Could be one of two problems. Either you have a leaking water pump or a bad thermostat. It sounds like your running low on coolant which is causing air pockets to form in the cooling system. This would explain the temp needle fluctuating as the sensor would cool some as the coolant hit and go up when hot air. Also when you gas it it spins the pump more and makes the coolant flow faster. It still may be a sticking thermostat but they usually wouldn't let the needle fluctuate too much. When you hit it spinning the water pump faster sometimes forces coolant to pass through bringing temps back down. Sounds alot more like a leaking and or malfunctioning water pump tho. Which engine do you have? Also check the front of the engine (opposite of where the transmission is, will be on the passenger side of our cars where the Serp belt is) and see if you see a leak there. Check your coolant reservoir and see if there is coolant. Also where you said you have puddles touch it. If it feels like water and smells sweet it's coolant. If it feels slick and smells like oil it's oil lol. Hope that helps! Let us know!

Ps: not trying to offend when saying which side is the front of the engine some people just don't know and trying to help lol


----------



## shonnutting88 (Dec 13, 2014)

its an orangish color so it def not oil, thanks ima go check it right now!


----------



## shonnutting88 (Dec 13, 2014)

defiantly coolant, just went and look at overflow and its dry, so there is a coolant leak. gotta look at the recalls, because i took it in for recall that had to do with the coolant and since then its been leaking... anyone know the policy on this? like if this is happening because of that recall they need to pay to correct it?


----------



## spacedout (Dec 7, 2010)

shonnutting88 said:


> Like if this is happening because of that recall they need to pay to correct it?


The recall you mention was to check if the coolant level was low & if it was inspect for leaks and top off the coolant. Nothing done during this service would have caused any issues. Have you inspected under your hood for leaks in any of the cooling lines or water pump?


----------



## shonnutting88 (Dec 13, 2014)

not really sure what to inspect, but yes i did look and there is a leak somewhere. gonna get some coolant in the morning. Also if there was a recall to check for leaks / level then obviously there is an initial issue that would cause such leak...right?


----------



## spacedout (Dec 7, 2010)

shonnutting88 said:


> Also if there was a recall to check for leaks / level then obviously there is an initial issue that would cause such leak...right?

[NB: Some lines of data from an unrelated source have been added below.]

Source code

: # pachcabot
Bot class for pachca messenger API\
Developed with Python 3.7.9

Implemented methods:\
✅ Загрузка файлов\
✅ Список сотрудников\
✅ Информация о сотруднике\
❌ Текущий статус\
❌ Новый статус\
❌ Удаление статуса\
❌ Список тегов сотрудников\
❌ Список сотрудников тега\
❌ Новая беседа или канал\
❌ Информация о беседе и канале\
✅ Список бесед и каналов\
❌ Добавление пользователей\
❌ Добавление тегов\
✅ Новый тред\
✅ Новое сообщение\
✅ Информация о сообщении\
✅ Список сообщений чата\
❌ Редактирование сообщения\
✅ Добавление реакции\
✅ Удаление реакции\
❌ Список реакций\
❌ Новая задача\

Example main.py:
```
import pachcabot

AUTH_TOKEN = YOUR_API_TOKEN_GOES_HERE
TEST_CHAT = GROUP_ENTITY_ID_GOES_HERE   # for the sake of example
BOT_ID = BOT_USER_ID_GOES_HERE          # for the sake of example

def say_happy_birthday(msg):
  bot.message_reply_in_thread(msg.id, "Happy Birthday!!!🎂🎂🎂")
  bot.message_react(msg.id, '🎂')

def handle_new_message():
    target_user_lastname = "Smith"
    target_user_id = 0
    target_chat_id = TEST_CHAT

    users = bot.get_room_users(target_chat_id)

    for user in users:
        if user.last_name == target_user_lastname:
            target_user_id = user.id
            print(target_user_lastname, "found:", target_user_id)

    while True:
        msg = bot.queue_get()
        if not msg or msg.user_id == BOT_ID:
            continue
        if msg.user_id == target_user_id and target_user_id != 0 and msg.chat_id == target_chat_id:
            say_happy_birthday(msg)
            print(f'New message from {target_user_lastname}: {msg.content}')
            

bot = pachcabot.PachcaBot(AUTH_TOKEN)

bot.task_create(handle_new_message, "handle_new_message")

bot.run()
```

Not necessarily, the recall paperwork you should have got in the mail stated that some cars may have had air trapped in the system at the factory that caused the loss of fluid over time. However there has been quite a few leaky water pumps reported on here, so its more likely you have a external leak. I would hope for a waterpump issue since that would be covered by the powertrain warranty, the coolant hoses are not. 

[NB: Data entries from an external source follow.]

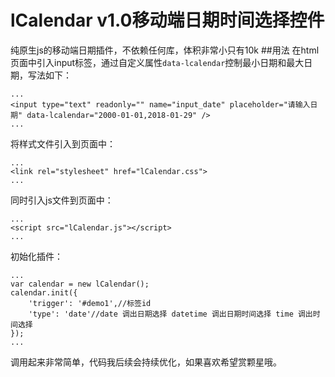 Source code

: lCalendar v1.0移动端日期时间选择控件
==========
纯原生js的移动端日期插件，不依赖任何库，体积非常小只有10k
##用法
在html页面中引入input标签，通过自定义属性`data-lcalendar`控制最小日期和最大日期，写法如下：
```
...
<input type="text" readonly="" name="input_date" placeholder="请输入日期" data-lcalendar="2000-01-01,2018-01-29" />
...
```
将样式文件引入到页面中：
```
...
<link rel="stylesheet" href="lCalendar.css">
...
```
同时引入js文件到页面中：
```
...
<script src="lCalendar.js"></script>
...
```
初始化插件：
```
...
var calendar = new lCalendar();
calendar.init({
    'trigger': '#demo1',//标签id
    'type': 'date'//date 调出日期选择 datetime 调出日期时间选择 time 调出时间选择
});
...
```
调用起来非常简单，代码我后续会持续优化，如果喜欢希望赏颗星哦。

Waterpump would be covered by the powertrain warranty(5 year/100K miles) or the new extended water pump warranty, (10year/150K miles).


----------



## NickD (Dec 10, 2011)

Coolant leaks are a no brainer, can pressure test the vehicle and look. Does help to have a clean engine compartment however, something I am very particular on. If a mess, a UV dye can be used.

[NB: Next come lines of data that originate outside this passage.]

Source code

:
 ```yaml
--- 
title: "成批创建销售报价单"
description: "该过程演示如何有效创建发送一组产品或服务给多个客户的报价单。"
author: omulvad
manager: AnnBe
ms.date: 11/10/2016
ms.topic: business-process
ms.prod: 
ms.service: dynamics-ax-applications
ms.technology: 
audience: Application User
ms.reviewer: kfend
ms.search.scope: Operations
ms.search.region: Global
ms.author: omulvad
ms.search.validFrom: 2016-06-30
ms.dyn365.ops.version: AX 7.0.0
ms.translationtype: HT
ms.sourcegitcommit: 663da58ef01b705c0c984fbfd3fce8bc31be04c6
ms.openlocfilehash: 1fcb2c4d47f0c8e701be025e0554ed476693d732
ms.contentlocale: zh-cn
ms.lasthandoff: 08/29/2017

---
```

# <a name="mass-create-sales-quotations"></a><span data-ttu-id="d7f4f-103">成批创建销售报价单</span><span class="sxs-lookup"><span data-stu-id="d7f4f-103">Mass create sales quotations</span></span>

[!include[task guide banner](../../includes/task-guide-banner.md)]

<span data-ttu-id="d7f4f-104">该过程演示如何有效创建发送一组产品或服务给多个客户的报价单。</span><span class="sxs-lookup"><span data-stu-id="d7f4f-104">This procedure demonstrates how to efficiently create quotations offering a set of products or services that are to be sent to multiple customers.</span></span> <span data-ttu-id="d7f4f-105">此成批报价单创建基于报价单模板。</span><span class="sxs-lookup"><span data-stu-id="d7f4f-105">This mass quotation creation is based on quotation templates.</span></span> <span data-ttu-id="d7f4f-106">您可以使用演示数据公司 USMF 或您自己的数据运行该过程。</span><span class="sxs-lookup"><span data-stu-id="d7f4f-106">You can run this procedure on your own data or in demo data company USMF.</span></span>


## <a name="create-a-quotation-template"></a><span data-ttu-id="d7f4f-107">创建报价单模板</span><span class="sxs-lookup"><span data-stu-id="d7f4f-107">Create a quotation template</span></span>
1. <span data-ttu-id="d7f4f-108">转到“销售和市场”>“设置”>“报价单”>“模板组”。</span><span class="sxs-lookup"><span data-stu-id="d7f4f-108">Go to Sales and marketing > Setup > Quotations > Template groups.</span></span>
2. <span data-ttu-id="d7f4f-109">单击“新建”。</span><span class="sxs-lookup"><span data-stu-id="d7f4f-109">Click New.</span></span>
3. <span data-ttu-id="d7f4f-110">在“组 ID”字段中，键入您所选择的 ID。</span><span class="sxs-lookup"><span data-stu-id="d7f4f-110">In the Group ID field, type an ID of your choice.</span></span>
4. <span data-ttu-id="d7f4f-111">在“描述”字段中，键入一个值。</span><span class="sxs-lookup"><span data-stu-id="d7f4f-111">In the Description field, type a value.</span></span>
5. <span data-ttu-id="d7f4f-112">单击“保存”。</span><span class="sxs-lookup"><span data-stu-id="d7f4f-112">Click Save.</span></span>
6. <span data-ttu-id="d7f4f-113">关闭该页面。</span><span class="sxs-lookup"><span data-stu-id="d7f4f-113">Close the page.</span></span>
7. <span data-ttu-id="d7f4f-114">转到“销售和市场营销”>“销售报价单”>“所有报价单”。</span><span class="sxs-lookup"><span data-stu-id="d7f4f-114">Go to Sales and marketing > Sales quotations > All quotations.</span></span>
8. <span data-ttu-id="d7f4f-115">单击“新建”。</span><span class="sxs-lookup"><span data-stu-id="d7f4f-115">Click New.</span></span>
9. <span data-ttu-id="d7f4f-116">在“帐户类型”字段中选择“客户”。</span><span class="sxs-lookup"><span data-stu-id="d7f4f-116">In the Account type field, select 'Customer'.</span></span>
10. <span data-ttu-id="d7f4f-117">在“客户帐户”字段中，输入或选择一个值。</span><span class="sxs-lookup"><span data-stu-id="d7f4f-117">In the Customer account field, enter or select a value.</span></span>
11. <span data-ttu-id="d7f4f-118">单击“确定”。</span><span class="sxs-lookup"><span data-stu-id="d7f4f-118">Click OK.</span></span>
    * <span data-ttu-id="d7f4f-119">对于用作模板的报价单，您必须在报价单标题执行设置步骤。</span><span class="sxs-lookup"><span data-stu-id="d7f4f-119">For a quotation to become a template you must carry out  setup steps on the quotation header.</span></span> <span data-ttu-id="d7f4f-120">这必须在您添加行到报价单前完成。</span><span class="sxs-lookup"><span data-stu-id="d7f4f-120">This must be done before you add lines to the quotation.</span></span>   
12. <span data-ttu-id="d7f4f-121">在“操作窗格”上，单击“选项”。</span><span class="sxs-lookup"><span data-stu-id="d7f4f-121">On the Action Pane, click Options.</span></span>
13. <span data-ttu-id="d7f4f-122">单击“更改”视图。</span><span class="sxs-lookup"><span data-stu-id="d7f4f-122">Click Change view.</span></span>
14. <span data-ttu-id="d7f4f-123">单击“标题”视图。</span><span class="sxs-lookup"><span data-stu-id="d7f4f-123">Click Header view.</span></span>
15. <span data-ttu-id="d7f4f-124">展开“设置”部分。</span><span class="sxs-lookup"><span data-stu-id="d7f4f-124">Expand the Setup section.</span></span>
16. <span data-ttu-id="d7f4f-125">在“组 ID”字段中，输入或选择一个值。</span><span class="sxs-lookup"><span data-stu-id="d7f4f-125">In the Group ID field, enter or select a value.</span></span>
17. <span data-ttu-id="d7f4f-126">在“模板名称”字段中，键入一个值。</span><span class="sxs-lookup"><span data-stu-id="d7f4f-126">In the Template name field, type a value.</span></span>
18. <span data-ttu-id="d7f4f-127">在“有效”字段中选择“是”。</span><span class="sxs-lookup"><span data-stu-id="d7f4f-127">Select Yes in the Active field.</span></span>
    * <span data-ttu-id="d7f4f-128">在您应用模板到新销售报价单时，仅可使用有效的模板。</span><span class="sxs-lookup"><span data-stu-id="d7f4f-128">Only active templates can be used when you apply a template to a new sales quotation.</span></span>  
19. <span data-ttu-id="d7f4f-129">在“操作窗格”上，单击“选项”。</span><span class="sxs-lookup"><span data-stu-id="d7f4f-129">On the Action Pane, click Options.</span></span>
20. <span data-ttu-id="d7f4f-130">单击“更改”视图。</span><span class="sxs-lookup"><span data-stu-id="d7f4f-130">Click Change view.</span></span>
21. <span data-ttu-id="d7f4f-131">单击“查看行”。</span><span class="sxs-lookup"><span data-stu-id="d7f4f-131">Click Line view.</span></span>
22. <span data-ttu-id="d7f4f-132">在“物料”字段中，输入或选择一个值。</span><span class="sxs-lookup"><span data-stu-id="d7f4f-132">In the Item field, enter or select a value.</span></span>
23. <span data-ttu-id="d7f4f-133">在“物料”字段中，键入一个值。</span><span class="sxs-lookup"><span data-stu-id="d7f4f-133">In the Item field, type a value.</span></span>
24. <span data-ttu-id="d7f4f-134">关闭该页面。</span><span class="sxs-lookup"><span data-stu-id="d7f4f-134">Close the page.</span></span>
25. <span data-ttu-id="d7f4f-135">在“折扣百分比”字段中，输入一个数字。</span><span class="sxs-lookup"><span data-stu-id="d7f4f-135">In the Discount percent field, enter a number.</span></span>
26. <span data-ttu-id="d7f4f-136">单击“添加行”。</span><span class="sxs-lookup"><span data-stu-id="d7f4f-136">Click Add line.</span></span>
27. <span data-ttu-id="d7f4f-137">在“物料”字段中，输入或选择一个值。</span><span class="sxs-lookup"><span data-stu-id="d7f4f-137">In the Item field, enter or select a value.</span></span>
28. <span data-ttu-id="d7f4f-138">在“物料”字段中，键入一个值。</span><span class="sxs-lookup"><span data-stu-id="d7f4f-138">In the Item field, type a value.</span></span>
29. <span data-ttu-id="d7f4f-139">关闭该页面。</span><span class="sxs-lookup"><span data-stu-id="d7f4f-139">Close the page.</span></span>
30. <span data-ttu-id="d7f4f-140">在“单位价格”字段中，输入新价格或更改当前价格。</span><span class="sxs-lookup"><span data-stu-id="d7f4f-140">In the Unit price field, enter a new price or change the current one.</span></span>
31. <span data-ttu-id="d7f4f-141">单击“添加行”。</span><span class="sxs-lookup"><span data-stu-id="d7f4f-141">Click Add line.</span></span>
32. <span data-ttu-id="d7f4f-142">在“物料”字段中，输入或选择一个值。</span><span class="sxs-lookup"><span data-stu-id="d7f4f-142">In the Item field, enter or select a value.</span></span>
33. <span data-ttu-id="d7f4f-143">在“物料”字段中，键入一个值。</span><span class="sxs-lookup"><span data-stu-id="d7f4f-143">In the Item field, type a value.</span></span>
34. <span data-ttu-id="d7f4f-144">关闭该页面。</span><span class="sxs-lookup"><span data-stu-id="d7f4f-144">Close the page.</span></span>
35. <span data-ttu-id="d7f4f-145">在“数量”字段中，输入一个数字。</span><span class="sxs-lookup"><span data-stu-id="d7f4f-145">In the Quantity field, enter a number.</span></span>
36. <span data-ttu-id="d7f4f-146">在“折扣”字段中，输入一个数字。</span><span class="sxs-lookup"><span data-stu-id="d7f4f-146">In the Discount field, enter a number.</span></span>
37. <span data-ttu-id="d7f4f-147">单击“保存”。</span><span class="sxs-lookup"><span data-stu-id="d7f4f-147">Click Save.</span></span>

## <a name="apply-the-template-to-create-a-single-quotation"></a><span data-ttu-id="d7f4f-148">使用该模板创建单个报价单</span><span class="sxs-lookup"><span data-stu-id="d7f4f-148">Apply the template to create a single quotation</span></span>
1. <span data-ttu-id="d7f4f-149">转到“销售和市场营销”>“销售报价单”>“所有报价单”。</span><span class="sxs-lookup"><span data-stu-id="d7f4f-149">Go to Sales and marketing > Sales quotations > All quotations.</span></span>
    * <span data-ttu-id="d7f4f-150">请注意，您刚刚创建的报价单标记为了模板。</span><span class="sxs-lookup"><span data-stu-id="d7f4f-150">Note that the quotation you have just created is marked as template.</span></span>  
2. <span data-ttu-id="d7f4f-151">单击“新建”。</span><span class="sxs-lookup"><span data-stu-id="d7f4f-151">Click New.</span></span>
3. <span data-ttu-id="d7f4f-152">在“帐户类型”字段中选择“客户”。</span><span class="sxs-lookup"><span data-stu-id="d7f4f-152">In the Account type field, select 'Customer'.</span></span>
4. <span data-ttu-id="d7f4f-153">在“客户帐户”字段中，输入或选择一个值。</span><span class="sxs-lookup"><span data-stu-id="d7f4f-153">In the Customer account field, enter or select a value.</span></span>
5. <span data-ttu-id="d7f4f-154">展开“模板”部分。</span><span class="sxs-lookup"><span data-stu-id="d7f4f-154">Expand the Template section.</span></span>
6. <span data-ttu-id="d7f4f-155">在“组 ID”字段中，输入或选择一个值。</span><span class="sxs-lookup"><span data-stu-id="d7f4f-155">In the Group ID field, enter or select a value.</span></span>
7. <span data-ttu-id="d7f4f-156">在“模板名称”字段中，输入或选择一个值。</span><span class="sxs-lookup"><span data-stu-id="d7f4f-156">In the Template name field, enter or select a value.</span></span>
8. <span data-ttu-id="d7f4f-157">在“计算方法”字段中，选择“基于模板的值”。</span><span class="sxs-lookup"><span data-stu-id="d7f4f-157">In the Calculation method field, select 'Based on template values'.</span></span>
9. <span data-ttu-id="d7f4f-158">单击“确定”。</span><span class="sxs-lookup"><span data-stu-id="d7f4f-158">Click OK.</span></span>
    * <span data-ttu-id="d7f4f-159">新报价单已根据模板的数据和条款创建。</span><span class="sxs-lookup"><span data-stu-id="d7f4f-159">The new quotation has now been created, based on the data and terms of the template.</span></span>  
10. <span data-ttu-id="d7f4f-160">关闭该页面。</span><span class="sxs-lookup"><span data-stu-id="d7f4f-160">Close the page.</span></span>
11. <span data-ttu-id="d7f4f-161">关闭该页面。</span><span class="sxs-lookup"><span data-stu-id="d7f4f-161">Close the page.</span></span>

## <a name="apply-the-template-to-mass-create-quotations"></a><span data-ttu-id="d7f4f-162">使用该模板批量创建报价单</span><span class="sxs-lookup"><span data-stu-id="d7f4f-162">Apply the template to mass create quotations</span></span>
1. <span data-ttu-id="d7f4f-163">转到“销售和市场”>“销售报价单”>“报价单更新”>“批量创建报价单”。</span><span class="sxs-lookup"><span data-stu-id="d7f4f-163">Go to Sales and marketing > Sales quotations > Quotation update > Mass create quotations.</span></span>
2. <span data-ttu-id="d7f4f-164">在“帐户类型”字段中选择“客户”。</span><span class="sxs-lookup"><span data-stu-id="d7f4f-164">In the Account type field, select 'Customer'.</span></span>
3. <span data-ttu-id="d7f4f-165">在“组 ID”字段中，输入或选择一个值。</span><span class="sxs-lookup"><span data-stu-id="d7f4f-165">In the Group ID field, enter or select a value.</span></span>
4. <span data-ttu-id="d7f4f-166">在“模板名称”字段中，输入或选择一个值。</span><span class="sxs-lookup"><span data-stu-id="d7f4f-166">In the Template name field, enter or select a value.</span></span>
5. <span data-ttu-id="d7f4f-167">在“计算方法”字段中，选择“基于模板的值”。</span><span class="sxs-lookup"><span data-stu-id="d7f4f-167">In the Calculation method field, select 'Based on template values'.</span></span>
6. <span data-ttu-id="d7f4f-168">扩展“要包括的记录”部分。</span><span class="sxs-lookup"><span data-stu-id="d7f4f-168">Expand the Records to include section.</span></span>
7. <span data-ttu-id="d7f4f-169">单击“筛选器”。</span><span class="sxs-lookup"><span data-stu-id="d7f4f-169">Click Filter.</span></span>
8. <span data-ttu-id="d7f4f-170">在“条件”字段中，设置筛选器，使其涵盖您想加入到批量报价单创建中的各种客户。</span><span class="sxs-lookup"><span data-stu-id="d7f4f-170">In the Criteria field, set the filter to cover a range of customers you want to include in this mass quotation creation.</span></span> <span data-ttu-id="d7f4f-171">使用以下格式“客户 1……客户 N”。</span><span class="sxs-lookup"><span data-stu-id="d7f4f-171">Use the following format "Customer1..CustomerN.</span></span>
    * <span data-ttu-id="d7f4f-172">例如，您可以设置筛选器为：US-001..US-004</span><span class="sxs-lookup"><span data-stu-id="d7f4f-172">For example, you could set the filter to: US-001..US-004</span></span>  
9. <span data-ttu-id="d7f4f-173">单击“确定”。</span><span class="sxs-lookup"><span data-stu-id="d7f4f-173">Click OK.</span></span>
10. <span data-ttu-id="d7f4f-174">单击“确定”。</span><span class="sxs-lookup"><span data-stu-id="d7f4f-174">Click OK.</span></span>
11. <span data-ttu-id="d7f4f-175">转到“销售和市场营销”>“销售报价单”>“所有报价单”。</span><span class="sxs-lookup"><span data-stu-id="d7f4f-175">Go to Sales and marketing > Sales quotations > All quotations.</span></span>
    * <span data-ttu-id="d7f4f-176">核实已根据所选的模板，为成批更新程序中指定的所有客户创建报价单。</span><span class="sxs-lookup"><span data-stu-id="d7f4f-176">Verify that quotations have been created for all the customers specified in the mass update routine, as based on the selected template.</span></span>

Could get away with murder with an all cast iron engine, but an aluminum head engine can easily crack when overheated and this will cost you a small fortune. GM V-6 and V-8 engines using a plastic intake manifold with a different temperature coefficient of expansion that aluminum or cast iron are always having problems with leaks.

I don't get this, reason for using plastic and aluminum, a hail of a lot cheaper, and don't listen to any BS about its better and saves weight, only reason why they are used, they are a hail of a lot cheaper. But replacing cast iron exhaust or intake manifolds was cheap. Want both arms and legs to replace this plastic and aluminum crap. Cast iron requires a polluting foundry, aluminum and plastic use concentrated electrical induction for manufacturing, and all that machine work that had to be done with cast iron is history. 

Have three fluids in an engine, air/fuel, oil, and coolant, all three have to be completely isolated from each other. Or will really have major problems.

I see replacing the heater core in the Cruze is a major job, looks like they built the entire car around it, dash was to be removed for just a start with major concerns about all these air bags. Then all the duct work, blower motor assembly, then can finally get to that box that holds the evaporator and heater core. Then with all that electrical crap for mode and blend doors in the way. 

Would think of the cost involved, GM would avoid the lowest bidder, but this trick is as old as history itself, provide good samples than make crap. Was part of my job to check vendors, if the engineering samples were too perfect would get highly suspicious, but then check the production quantities and reject the entire lot. Guess these new kids don't do this.

If you temperature does climb, pull over and call for help. Know of many that tried to go a couple of extra miles only to get a crack cylinder head, and with a vehicle out of warranty, wasn't even worth repairing their vehicles.


----------